# Problem of the Week Problem E and Solution Coffee Sales

## Problem

For the months of April, May and June, Coffee Only sold coffee for $$\2.50$$ per cup.

In May, they sold $$y\%$$ more cups of coffee than in April, where $$y\geq 0$$. In June, they sold $$y\%$$ fewer cups of coffee than in May.

Their records for sales in May were misplaced. They sold $$\31\,250$$ worth of coffee in April. In June they sold $$\30\,800$$ worth of coffee.

Determine the total value of the coffee they sold in May.

## Solution

Since the company had sales of $$\31\,250$$ in April, the amount of coffee sold in April was $$\frac{31\,250}{2.50} = 12\,500$$ cups.

Since the company had sales of $$\30\,800$$ in June, the amount of coffee sold in June was $$\frac{30\,800}{2.50} = 12\,320$$ cups.

In May, Coffee Only sold $$y\%$$ more cups of coffee than in April. In other words, they sold $12\,500 + 12\,500\left(\frac{y}{100}\right) = 12\,500\left(1+\frac{y}{100}\right)$ cups of coffee in May.

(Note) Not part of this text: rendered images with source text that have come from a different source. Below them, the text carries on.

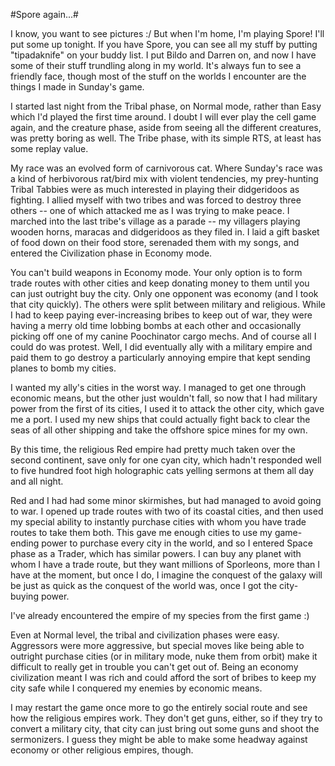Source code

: #Spore again...#

I know, you want to see pictures :/ But when I'm home, I'm playing Spore! I'll put some up tonight. If you have Spore, you can see all my stuff by putting "tipadaknife" on your buddy list. I put Bildo and Darren on, and now I have some of their stuff trundling along in my world. It's always fun to see a friendly face, though most of the stuff on the worlds I encounter are the things I made in Sunday's game.

I started last night from the Tribal phase, on Normal mode, rather than Easy which I'd played the first time around. I doubt I will ever play the cell game again, and the creature phase, aside from seeing all the different creatures, was pretty boring as well. The Tribe phase, with its simple RTS, at least has some replay value.

My race was an evolved form of carnivorous cat. Where Sunday's race was a kind of herbivorous rat/bird mix with violent tendencies, my prey-hunting Tribal Tabbies were as much interested in playing their didgeridoos as fighting. I allied myself with two tribes and was forced to destroy three others -- one of which attacked me as I was trying to make peace. I marched into the last tribe's village as a parade -- my villagers playing wooden horns, maracas and didgeridoos as they filed in. I laid a gift basket of food down on their food store, serenaded them with my songs, and entered the Civilization phase in Economy mode.

You can't build weapons in Economy mode. Your only option is to form trade routes with other cities and keep donating money to them until you can just outright buy the city. Only one opponent was economy (and I took that city quickly). The others were split between military and religious. While I had to keep paying ever-increasing bribes to keep out of war, they were having a merry old time lobbing bombs at each other and occasionally picking off one of my canine Poochinator cargo mechs. And of course all I could do was protest. Well, I did eventually ally with a military empire and paid them to go destroy a particularly annoying empire that kept sending planes to bomb my cities.

I wanted my ally's cities in the worst way. I managed to get one through economic means, but the other just wouldn't fall, so now that I had military power from the first of its cities, I used it to attack the other city, which gave me a port. I used my new ships that could actually fight back to clear the seas of all other shipping and take the offshore spice mines for my own.

By this time, the religious Red empire had pretty much taken over the second continent, save only for one cyan city, which hadn't responded well to five hundred foot high holographic cats yelling sermons at them all day and all night.

Red and I had had some minor skirmishes, but had managed to avoid going to war. I opened up trade routes with two of its coastal cities, and then used my special ability to instantly purchase cities with whom you have trade routes to take them both. This gave me enough cities to use my game-ending power to purchase every city in the world, and so I entered Space phase as a Trader, which has similar powers. I can buy any planet with whom I have a trade route, but they want millions of Sporleons, more than I have at the moment, but once I do, I imagine the conquest of the galaxy will be just as quick as the conquest of the world was, once I got the city-buying power.

I've already encountered the empire of my species from the first game :)

Even at Normal level, the tribal and civilization phases were easy. Aggressors were more aggressive, but special moves like being able to outright purchase cities (or in military mode, nuke them from orbit) make it difficult to really get in trouble you can't get out of. Being an economy civilization meant I was rich and could afford the sort of bribes to keep my city safe while I conquered my enemies by economic means.

I may restart the game once more to go the entirely social route and see how the religious empires work. They don't get guns, either, so if they try to convert a military city, that city can just bring out some guns and shoot the sermonizers. I guess they might be able to make some headway against economy or other religious empires, though.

In June, they sold $$y\%$$ fewer cups of coffee than in May. In other words, they sold $\left[12\,500\left(1+\frac{y}{100}\right)\right] - \left [12\,500\left(1+\frac{y}{100}\right)\right]\left(\frac{y}{100}\right) = \left[12\,500\left(1+\frac{y}{100}\right)\right]\left(1-\frac{y}{100}\right)$ cups of coffee in June.

We also know that Coffee Only sold $$12\,320$$ cups of coffee in June. Therefore, \begin{align} 12\,500\left(1+\frac{y}{100}\right)\left(1-\frac{y}{100}\right) &=12\,320\\ \left(1+\frac{y}{100}\right)\left(1-\frac{y}{100}\right) &= \frac{616}{625}\\ 1-\frac{y^2}{10\,000} &= \frac{616}{625}\\ \frac{y^2}{10\,000} &= \frac{9}{625}\\ y^2 &= 144 \end{align} Since $$y\geq 0$$, we have $$y=12$$. Therefore, in May Coffee Only sold $12\,500\left(1+\frac{y}{100}\right) = 12\,500\left(1+\frac{12}{100}\right) = 14\,000$ cups of coffee. The total value of the coffee sold in May was $$14\,000 \times \2.50= \35\,000$$.